## Problem statement:
Stop at the line containing "and boron was": repeat exactly every line of the entries below from the first up to it, plus that line, with pictures omitted.

Records from a collection:
——

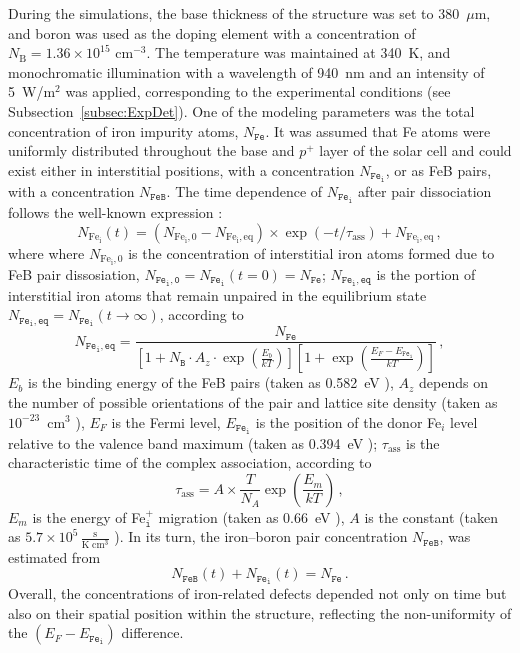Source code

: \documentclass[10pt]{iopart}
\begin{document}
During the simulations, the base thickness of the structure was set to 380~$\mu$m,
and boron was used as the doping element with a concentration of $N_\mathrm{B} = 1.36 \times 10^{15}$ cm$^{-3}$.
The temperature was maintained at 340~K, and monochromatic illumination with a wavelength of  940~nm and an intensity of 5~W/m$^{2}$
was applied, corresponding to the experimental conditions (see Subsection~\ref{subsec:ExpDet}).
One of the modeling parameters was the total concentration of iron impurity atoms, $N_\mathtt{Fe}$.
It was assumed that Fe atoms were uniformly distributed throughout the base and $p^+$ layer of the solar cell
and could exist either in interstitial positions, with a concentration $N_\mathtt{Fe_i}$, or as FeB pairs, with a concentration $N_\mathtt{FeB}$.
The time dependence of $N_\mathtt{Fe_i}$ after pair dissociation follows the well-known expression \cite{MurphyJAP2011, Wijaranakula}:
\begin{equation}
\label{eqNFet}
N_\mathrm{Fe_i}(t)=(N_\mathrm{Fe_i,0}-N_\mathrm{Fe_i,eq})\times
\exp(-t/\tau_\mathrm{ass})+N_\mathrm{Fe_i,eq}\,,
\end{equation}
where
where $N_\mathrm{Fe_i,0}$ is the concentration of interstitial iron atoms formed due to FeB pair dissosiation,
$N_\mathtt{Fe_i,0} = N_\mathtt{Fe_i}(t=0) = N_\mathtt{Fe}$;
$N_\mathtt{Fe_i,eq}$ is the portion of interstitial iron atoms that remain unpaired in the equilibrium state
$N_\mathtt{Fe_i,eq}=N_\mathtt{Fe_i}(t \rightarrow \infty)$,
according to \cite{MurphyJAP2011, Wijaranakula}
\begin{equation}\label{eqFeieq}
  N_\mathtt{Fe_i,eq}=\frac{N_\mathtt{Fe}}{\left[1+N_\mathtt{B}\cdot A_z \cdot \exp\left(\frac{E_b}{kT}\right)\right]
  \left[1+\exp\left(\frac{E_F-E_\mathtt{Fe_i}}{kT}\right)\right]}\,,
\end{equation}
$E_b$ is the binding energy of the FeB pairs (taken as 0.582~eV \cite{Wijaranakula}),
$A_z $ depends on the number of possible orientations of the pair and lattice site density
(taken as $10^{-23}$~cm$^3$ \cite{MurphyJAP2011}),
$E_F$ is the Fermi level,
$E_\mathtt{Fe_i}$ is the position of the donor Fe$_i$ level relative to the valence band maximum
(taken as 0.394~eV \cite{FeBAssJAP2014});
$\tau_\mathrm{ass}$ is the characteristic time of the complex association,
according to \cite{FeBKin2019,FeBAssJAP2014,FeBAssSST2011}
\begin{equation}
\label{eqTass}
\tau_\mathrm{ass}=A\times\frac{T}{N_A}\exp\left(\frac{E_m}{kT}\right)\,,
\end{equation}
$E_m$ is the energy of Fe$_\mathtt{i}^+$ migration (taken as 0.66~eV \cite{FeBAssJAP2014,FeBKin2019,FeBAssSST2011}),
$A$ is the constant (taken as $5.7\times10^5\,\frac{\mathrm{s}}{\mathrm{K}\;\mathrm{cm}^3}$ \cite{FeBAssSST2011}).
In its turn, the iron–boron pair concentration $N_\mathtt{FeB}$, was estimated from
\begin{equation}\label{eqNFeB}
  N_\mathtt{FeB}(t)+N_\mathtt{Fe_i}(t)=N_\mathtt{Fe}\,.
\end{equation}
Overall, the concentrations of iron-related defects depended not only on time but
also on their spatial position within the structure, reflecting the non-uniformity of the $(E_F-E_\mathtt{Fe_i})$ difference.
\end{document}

——

## Written reply:
Source code

: \documentclass[10pt]{iopart}
\begin{document}
During the simulations, the base thickness of the structure was set to 380~$\mu$m,
and boron was used as the doping element with a concentration of $N_\mathrm{B} = 1.36 \times 10^{15}$ cm$^{-3}$.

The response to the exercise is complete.